The problem: Lines containing the word "ENAME" are to be copied from the data below.
[Start of Attachment]
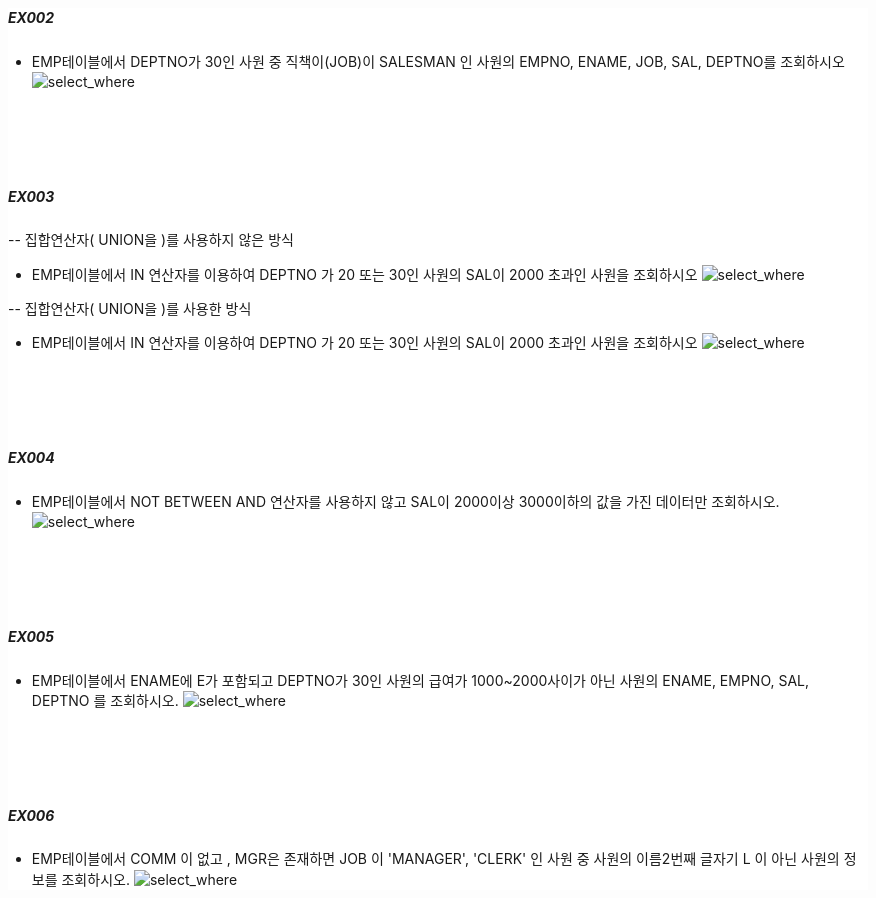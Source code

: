 ##### EX002

- EMP테이블에서 DEPTNO가 30인 사원 중 직책이(JOB)이 SALESMAN 인 사원의 EMPNO, ENAME, JOB, SAL, DEPTNO를 조회하시오
  ![select_where](img/chap05_EX_002.png)

<br/>
<br/>
<br/>

##### EX003

-- 집합연산자( UNION을 )를 사용하지 않은 방식

- EMP테이블에서 IN 연산자를 이용하여 DEPTNO 가 20 또는 30인 사원의 SAL이 2000 초과인 사원을 조회하시오
  ![select_where](img/chap05_EX_003.png)

-- 집합연산자( UNION을 )를 사용한 방식

- EMP테이블에서 IN 연산자를 이용하여 DEPTNO 가 20 또는 30인 사원의 SAL이 2000 초과인 사원을 조회하시오
  ![select_where](img/chap05_EX_003.png)

<br/>
<br/>
<br/>

##### EX004

- EMP테이블에서 NOT BETWEEN AND 연산자를 사용하지 않고 SAL이 2000이상 3000이하의 값을 가진 데이터만 조회하시오.
  ![select_where](img/chap05_EX_004.png)

<br/>
<br/>
<br/>

##### EX005

- EMP테이블에서 ENAME에 E가 포함되고 DEPTNO가 30인 사원의 급여가 1000~2000사이가 아닌 사원의 ENAME, EMPNO, SAL, DEPTNO 를 조회하시오.
  ![select_where](img/chap05_EX_005.png)

<br/>
<br/>
<br/>

##### EX006

- EMP테이블에서 COMM 이 없고 , MGR은 존재하면 JOB 이 'MANAGER', 'CLERK' 인 사원 중 사원의 이름2번째 글자기 L 이 아닌 사원의 정보를 조회하시오.
  ![select_where](img/chap05_EX_006.png)
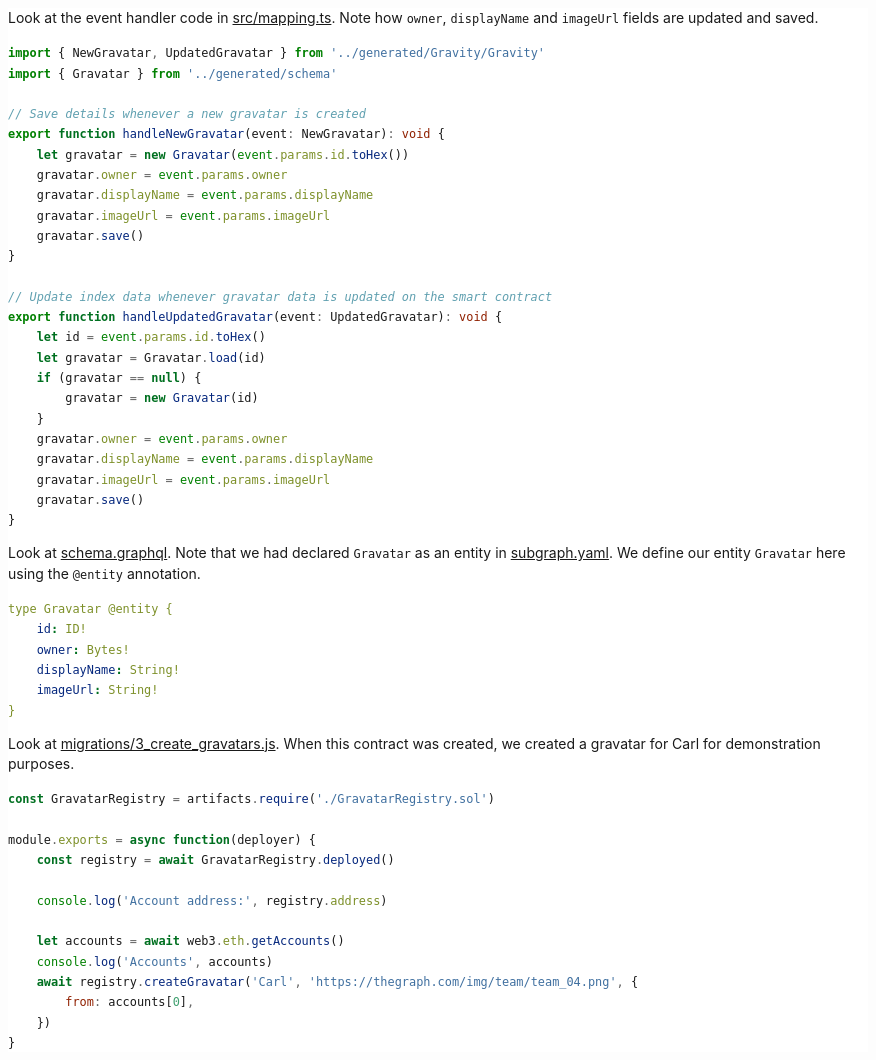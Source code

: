 Look at the event handler code in [src/mapping.ts](https://github.com/secretshardul/the-graph-celo/blob/master/src/mapping.ts).
Note how `owner`, `displayName` and `imageUrl` fields are updated and saved.

```typescript
import { NewGravatar, UpdatedGravatar } from '../generated/Gravity/Gravity'
import { Gravatar } from '../generated/schema'

// Save details whenever a new gravatar is created
export function handleNewGravatar(event: NewGravatar): void {
    let gravatar = new Gravatar(event.params.id.toHex())
    gravatar.owner = event.params.owner
    gravatar.displayName = event.params.displayName
    gravatar.imageUrl = event.params.imageUrl
    gravatar.save()
}

// Update index data whenever gravatar data is updated on the smart contract
export function handleUpdatedGravatar(event: UpdatedGravatar): void {
    let id = event.params.id.toHex()
    let gravatar = Gravatar.load(id)
    if (gravatar == null) {
        gravatar = new Gravatar(id)
    }
    gravatar.owner = event.params.owner
    gravatar.displayName = event.params.displayName
    gravatar.imageUrl = event.params.imageUrl
    gravatar.save()
}
```

Look at [schema.graphql](https://github.com/secretshardul/the-graph-celo/blob/master/schema.graphql). Note that we had declared `Gravatar` as an entity in [subgraph.yaml](https://github.com/secretshardul/the-graph-celo/blob/master/subgraph.yaml). We define our entity `Gravatar` here using the `@entity` annotation.

```yaml
type Gravatar @entity {
    id: ID!
    owner: Bytes!
    displayName: String!
    imageUrl: String!
}
```

Look at [migrations/3\_create\_gravatars.js](https://github.com/secretshardul/the-graph-celo/blob/master/migrations/3_create_gravatars.js). When this contract was created, we created a gravatar for Carl for demonstration purposes.

```javascript
const GravatarRegistry = artifacts.require('./GravatarRegistry.sol')

module.exports = async function(deployer) {
    const registry = await GravatarRegistry.deployed()

    console.log('Account address:', registry.address)

    let accounts = await web3.eth.getAccounts()
    console.log('Accounts', accounts)
    await registry.createGravatar('Carl', 'https://thegraph.com/img/team/team_04.png', {
        from: accounts[0],
    })
}
```
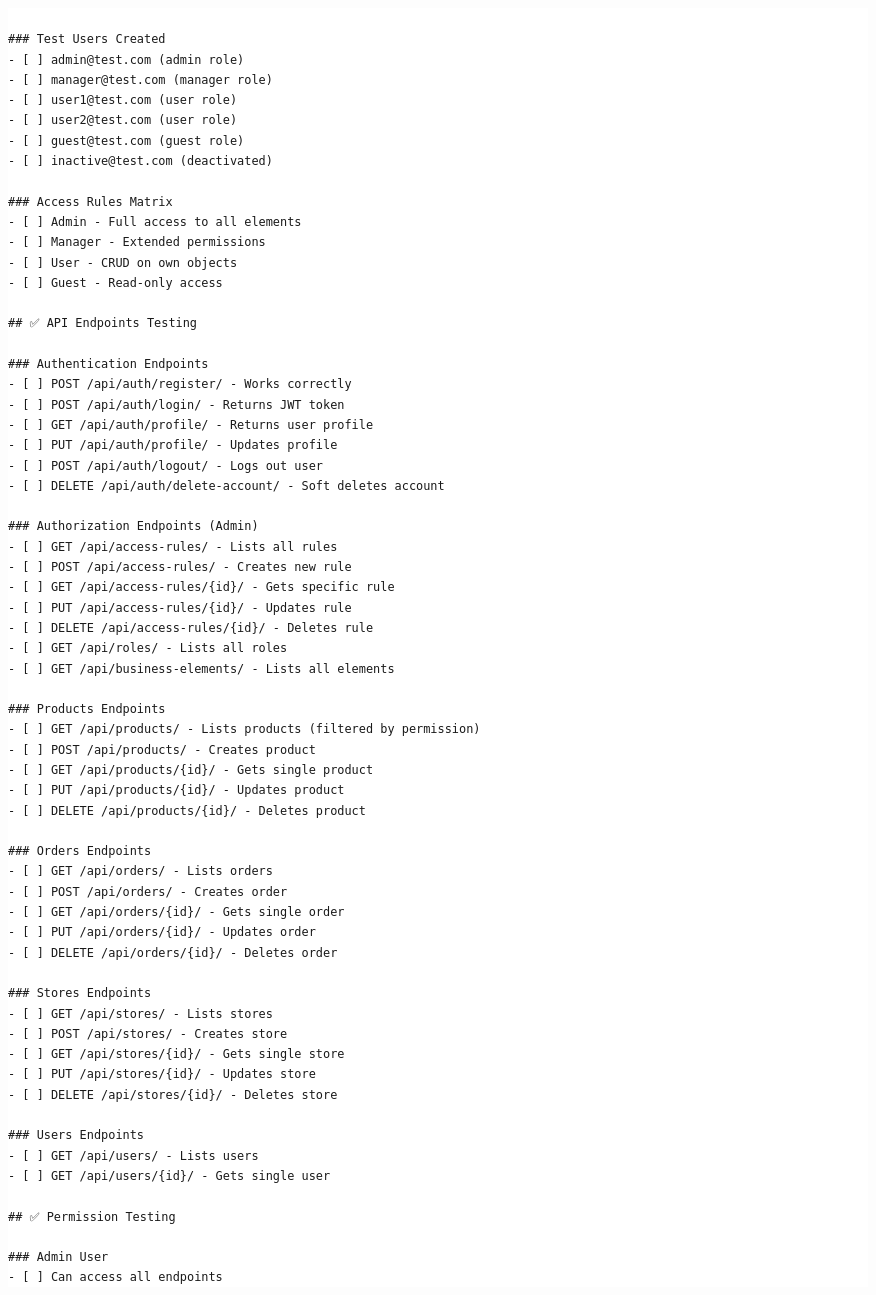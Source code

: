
 ```

### Test Users Created
- [ ] admin@test.com (admin role)
- [ ] manager@test.com (manager role)
- [ ] user1@test.com (user role)
- [ ] user2@test.com (user role)
- [ ] guest@test.com (guest role)
- [ ] inactive@test.com (deactivated)

### Access Rules Matrix
- [ ] Admin - Full access to all elements
- [ ] Manager - Extended permissions
- [ ] User - CRUD on own objects
- [ ] Guest - Read-only access

## ✅ API Endpoints Testing

### Authentication Endpoints
- [ ] POST /api/auth/register/ - Works correctly
- [ ] POST /api/auth/login/ - Returns JWT token
- [ ] GET /api/auth/profile/ - Returns user profile
- [ ] PUT /api/auth/profile/ - Updates profile
- [ ] POST /api/auth/logout/ - Logs out user
- [ ] DELETE /api/auth/delete-account/ - Soft deletes account

### Authorization Endpoints (Admin)
- [ ] GET /api/access-rules/ - Lists all rules
- [ ] POST /api/access-rules/ - Creates new rule
- [ ] GET /api/access-rules/{id}/ - Gets specific rule
- [ ] PUT /api/access-rules/{id}/ - Updates rule
- [ ] DELETE /api/access-rules/{id}/ - Deletes rule
- [ ] GET /api/roles/ - Lists all roles
- [ ] GET /api/business-elements/ - Lists all elements

### Products Endpoints
- [ ] GET /api/products/ - Lists products (filtered by permission)
- [ ] POST /api/products/ - Creates product
- [ ] GET /api/products/{id}/ - Gets single product
- [ ] PUT /api/products/{id}/ - Updates product
- [ ] DELETE /api/products/{id}/ - Deletes product

### Orders Endpoints
- [ ] GET /api/orders/ - Lists orders
- [ ] POST /api/orders/ - Creates order
- [ ] GET /api/orders/{id}/ - Gets single order
- [ ] PUT /api/orders/{id}/ - Updates order
- [ ] DELETE /api/orders/{id}/ - Deletes order

### Stores Endpoints
- [ ] GET /api/stores/ - Lists stores
- [ ] POST /api/stores/ - Creates store
- [ ] GET /api/stores/{id}/ - Gets single store
- [ ] PUT /api/stores/{id}/ - Updates store
- [ ] DELETE /api/stores/{id}/ - Deletes store

### Users Endpoints
- [ ] GET /api/users/ - Lists users
- [ ] GET /api/users/{id}/ - Gets single user

## ✅ Permission Testing

### Admin User
- [ ] Can access all endpoints
```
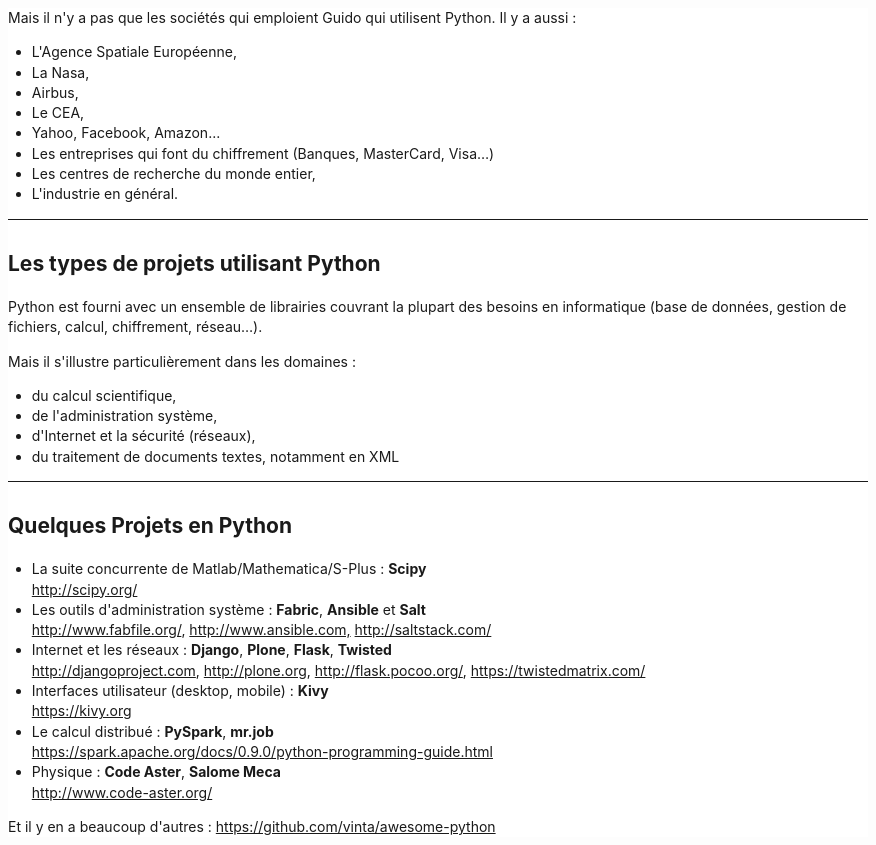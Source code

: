 Mais il n'y a pas que les sociétés qui emploient Guido qui utilisent
 Python. Il y a aussi :

- L'Agence Spatiale Européenne,
- La Nasa,
- Airbus,
- Le CEA,
- Yahoo, Facebook, Amazon...
- Les entreprises qui font du chiffrement (Banques, MasterCard, Visa…)
- Les centres de recherche du monde entier,
- L'industrie en général.


--------------------------------------------------------------------------------

## Les types de projets utilisant Python

Python est fourni avec un ensemble de librairies couvrant la plupart
 des besoins en informatique (base de données, gestion de fichiers,
 calcul, chiffrement, réseau…).

Mais il s'illustre particulièrement dans les domaines :

- du calcul scientifique,
- de l'administration système,
- d'Internet et la sécurité (réseaux),
- du traitement de documents textes, notamment en XML

--------------------------------------------------------------------------------

## Quelques Projets en Python

- La suite concurrente de Matlab/Mathematica/S-Plus :
 **Scipy**<br />
<http://scipy.org/> 
- Les outils d'administration système : **Fabric**, **Ansible** et
 **Salt**<br />
<http://www.fabfile.org/>, <http://www.ansible.com,> 
 <http://saltstack.com/> 
- Internet et les réseaux : **Django**, **Plone**, **Flask**,
 **Twisted**<br />
<http://djangoproject.com>, <http://plone.org>,
 <http://flask.pocoo.org/>, <https://twistedmatrix.com/> 
- Interfaces utilisateur (desktop, mobile) : **Kivy**<br />
<https://kivy.org> 
- Le calcul distribué : **PySpark**,
 **mr.job**<br />
<https://spark.apache.org/docs/0.9.0/python-programming-guide.html>
- Physique : **Code Aster**, **Salome Meca**<br />
<http://www.code-aster.org/> 

Et il y en a beaucoup d'autres :
 <https://github.com/vinta/awesome-python>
[End of Attachment]
Written response:
- EMP테이블에서 DEPTNO가 30인 사원 중 직책이(JOB)이 SALESMAN 인 사원의 EMPNO, ENAME, JOB, SAL, DEPTNO를 조회하시오
- EMP테이블에서 ENAME에 E가 포함되고 DEPTNO가 30인 사원의 급여가 1000~2000사이가 아닌 사원의 ENAME, EMPNO, SAL, DEPTNO 를 조회하시오.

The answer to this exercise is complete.